WORK REQUEST>
Line by line, copy the records below exactly and leave the pictures out.

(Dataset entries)
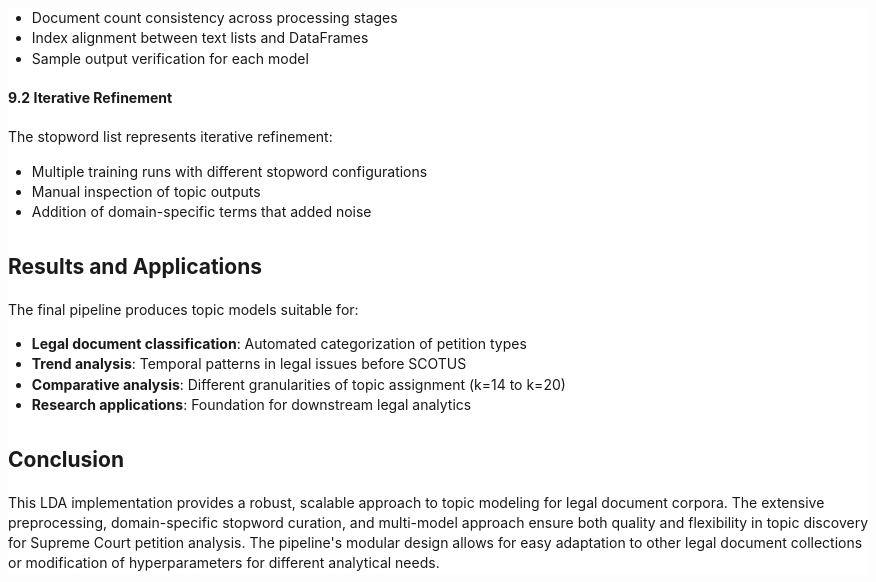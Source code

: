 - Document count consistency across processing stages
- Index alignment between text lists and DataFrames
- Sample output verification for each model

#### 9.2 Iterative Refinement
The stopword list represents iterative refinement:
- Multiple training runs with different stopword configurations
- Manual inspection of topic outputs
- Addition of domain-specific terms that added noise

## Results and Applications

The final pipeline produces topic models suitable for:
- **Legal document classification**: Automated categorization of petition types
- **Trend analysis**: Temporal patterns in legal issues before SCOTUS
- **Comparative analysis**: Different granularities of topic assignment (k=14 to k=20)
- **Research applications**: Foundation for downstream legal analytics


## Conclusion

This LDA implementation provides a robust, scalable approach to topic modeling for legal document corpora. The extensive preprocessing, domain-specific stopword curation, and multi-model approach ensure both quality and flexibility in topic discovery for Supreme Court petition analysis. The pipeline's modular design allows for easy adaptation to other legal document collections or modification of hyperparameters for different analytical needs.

ANSWER FOR THE TASK>
Source code

: - Document count consistency across processing stages
- Index alignment between text lists and DataFrames
- Sample output verification for each model

#### 9.2 Iterative Refinement
The stopword list represents iterative refinement:
- Multiple training runs with different stopword configurations
- Manual inspection of topic outputs
- Addition of domain-specific terms that added noise

## Results and Applications

The final pipeline produces topic models suitable for:
- **Legal document classification**: Automated categorization of petition types
- **Trend analysis**: Temporal patterns in legal issues before SCOTUS
- **Comparative analysis**: Different granularities of topic assignment (k=14 to k=20)
- **Research applications**: Foundation for downstream legal analytics


## Conclusion

This LDA implementation provides a robust, scalable approach to topic modeling for legal document corpora. The extensive preprocessing, domain-specific stopword curation, and multi-model approach ensure both quality and flexibility in topic discovery for Supreme Court petition analysis. The pipeline's modular design allows for easy adaptation to other legal document collections or modification of hyperparameters for different analytical needs.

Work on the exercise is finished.